» THE TASK:
All lines in the records below with the word "Testing" must be returned.

|---|

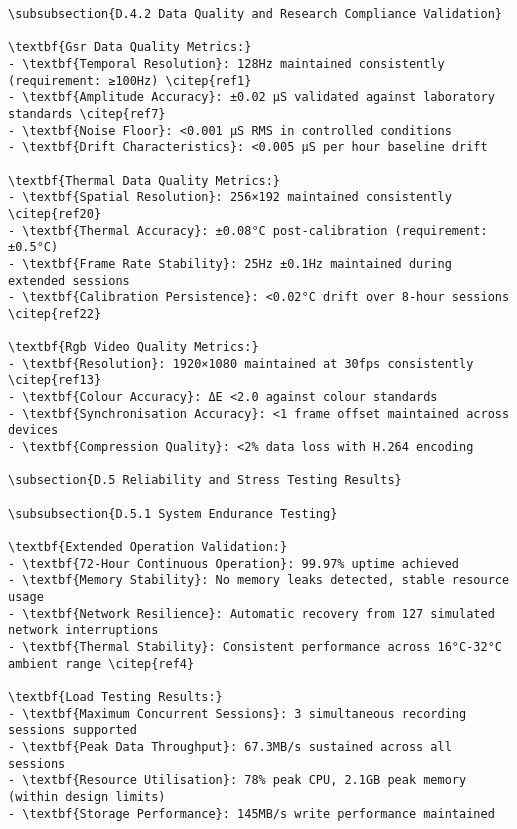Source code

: \begin{verbatim}
\subsubsection{D.4.2 Data Quality and Research Compliance Validation}

\textbf{Gsr Data Quality Metrics:}
- \textbf{Temporal Resolution}: 128Hz maintained consistently (requirement: ≥100Hz) \citep{ref1}
- \textbf{Amplitude Accuracy}: ±0.02 μS validated against laboratory standards \citep{ref7}
- \textbf{Noise Floor}: <0.001 μS RMS in controlled conditions
- \textbf{Drift Characteristics}: <0.005 μS per hour baseline drift

\textbf{Thermal Data Quality Metrics:}
- \textbf{Spatial Resolution}: 256×192 maintained consistently \citep{ref20}
- \textbf{Thermal Accuracy}: ±0.08°C post-calibration (requirement: ±0.5°C)
- \textbf{Frame Rate Stability}: 25Hz ±0.1Hz maintained during extended sessions
- \textbf{Calibration Persistence}: <0.02°C drift over 8-hour sessions \citep{ref22}

\textbf{Rgb Video Quality Metrics:}
- \textbf{Resolution}: 1920×1080 maintained at 30fps consistently \citep{ref13}
- \textbf{Colour Accuracy}: ΔE <2.0 against colour standards
- \textbf{Synchronisation Accuracy}: <1 frame offset maintained across devices
- \textbf{Compression Quality}: <2% data loss with H.264 encoding

\subsection{D.5 Reliability and Stress Testing Results}

\subsubsection{D.5.1 System Endurance Testing}

\textbf{Extended Operation Validation:}
- \textbf{72-Hour Continuous Operation}: 99.97% uptime achieved
- \textbf{Memory Stability}: No memory leaks detected, stable resource usage
- \textbf{Network Resilience}: Automatic recovery from 127 simulated network interruptions
- \textbf{Thermal Stability}: Consistent performance across 16°C-32°C ambient range \citep{ref4}

\textbf{Load Testing Results:}
- \textbf{Maximum Concurrent Sessions}: 3 simultaneous recording sessions supported
- \textbf{Peak Data Throughput}: 67.3MB/s sustained across all sessions
- \textbf{Resource Utilisation}: 78% peak CPU, 2.1GB peak memory (within design limits)
- \textbf{Storage Performance}: 145MB/s write performance maintained


\end{verbatim}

|---|

» ANSWER FOR THIS EXERCISE:
\subsection{D.5 Reliability and Stress Testing Results}
\subsubsection{D.5.1 System Endurance Testing}
\textbf{Load Testing Results:}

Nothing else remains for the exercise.